The data section start

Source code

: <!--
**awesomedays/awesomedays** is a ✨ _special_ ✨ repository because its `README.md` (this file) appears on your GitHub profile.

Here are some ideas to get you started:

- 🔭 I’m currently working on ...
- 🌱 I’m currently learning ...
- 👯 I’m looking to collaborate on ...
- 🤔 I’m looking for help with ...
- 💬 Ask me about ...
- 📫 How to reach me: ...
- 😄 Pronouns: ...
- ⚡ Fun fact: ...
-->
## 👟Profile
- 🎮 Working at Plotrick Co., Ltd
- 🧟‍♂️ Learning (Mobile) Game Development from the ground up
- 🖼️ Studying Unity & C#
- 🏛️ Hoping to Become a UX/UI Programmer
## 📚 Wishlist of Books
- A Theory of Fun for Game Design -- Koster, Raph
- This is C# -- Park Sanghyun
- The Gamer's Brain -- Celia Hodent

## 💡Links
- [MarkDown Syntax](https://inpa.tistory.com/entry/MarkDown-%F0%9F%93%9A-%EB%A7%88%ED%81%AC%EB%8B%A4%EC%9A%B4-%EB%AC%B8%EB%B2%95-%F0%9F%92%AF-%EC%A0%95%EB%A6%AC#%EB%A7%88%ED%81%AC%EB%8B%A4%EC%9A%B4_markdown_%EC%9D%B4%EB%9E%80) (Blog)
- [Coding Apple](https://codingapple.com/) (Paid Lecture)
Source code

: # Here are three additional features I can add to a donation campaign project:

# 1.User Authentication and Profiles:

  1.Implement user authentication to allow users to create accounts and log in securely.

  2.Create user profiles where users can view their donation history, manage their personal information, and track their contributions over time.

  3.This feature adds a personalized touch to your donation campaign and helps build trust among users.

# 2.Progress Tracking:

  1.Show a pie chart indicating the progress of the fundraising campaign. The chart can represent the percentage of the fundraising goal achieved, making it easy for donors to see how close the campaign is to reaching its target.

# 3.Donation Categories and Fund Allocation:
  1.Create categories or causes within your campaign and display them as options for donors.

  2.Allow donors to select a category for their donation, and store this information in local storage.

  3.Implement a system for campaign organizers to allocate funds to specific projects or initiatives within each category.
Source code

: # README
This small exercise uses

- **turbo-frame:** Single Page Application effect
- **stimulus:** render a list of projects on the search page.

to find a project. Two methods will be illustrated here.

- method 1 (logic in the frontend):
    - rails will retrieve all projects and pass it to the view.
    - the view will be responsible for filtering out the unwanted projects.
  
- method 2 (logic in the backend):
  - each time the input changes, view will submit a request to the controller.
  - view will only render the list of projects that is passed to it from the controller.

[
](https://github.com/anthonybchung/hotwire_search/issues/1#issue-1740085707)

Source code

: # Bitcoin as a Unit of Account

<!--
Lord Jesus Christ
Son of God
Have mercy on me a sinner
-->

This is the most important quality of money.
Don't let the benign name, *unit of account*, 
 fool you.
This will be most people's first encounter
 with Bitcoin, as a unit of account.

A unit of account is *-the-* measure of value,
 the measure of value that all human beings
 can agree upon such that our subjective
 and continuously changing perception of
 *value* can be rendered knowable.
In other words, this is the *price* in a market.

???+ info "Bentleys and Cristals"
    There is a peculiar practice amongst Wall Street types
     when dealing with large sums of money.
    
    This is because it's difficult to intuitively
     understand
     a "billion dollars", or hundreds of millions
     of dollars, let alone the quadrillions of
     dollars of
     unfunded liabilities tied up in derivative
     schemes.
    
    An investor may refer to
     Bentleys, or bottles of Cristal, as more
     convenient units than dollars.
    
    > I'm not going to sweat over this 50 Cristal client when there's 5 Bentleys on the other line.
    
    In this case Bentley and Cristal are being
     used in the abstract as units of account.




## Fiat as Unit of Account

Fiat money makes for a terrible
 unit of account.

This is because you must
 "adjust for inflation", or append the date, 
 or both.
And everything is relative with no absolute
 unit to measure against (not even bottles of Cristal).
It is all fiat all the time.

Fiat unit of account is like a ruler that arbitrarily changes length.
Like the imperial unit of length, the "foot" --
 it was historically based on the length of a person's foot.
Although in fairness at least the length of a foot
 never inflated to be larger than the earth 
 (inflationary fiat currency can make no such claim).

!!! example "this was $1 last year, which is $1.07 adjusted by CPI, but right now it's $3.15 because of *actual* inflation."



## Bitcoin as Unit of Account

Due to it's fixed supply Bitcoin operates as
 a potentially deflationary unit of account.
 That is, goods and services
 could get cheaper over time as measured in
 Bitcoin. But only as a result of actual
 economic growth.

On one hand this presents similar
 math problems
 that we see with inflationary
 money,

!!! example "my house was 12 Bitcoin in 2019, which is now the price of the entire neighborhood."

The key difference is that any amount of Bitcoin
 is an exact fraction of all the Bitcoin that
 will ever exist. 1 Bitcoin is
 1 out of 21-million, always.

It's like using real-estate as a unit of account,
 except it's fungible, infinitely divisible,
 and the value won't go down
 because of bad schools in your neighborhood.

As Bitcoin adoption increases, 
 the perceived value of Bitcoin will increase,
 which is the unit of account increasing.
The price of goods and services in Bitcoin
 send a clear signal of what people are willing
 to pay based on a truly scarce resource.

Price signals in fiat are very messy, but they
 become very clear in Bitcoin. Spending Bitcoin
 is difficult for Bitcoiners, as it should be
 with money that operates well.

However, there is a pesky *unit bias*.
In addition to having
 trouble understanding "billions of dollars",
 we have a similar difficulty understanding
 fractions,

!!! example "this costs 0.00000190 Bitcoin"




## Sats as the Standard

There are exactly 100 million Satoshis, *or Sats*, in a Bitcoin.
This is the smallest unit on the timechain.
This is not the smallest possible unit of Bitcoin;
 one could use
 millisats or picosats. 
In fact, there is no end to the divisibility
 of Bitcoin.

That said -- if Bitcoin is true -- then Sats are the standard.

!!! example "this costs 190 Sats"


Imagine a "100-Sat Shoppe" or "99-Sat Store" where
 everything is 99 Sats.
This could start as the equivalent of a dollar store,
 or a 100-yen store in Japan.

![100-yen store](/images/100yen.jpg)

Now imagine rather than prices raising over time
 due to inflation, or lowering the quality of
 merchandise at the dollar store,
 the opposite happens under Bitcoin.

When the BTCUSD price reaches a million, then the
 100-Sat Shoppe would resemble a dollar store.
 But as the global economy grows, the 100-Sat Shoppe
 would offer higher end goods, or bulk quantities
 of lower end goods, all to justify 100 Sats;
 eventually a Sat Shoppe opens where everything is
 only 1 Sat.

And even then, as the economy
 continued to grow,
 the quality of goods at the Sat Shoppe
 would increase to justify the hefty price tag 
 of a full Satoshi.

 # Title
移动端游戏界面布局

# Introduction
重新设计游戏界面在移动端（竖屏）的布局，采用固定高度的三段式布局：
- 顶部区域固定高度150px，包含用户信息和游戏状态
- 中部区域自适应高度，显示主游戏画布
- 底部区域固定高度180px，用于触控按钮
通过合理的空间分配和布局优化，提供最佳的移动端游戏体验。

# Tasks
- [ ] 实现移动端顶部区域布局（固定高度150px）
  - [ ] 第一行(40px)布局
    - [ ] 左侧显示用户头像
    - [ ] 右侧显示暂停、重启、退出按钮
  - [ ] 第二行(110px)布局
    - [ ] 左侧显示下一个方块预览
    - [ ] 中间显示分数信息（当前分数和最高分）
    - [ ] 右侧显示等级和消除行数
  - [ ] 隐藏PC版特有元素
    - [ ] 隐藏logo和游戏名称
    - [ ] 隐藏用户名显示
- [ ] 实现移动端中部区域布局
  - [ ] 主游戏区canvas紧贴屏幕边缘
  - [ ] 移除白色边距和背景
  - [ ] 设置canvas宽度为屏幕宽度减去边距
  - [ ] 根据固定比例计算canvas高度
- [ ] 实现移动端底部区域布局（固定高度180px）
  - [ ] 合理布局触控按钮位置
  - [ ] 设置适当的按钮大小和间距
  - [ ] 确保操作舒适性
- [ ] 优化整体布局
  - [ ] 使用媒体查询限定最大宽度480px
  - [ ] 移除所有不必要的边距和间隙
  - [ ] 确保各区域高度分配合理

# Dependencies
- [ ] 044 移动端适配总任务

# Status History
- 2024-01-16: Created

The data section end

[Problem details]:
Return word for word the lines above from the line with "unit to measure" to the line with "(inflationary fiat currency", including both and leaving out all others.

[Answer section]:
 unit to measure against (not even bottles of Cristal).
It is all fiat all the time.

Fiat unit of account is like a ruler that arbitrarily changes length.
Like the imperial unit of length, the "foot" --
 it was historically based on the length of a person's foot.
Although in fairness at least the length of a foot
 never inflated to be larger than the earth 
 (inflationary fiat currency can make no such claim).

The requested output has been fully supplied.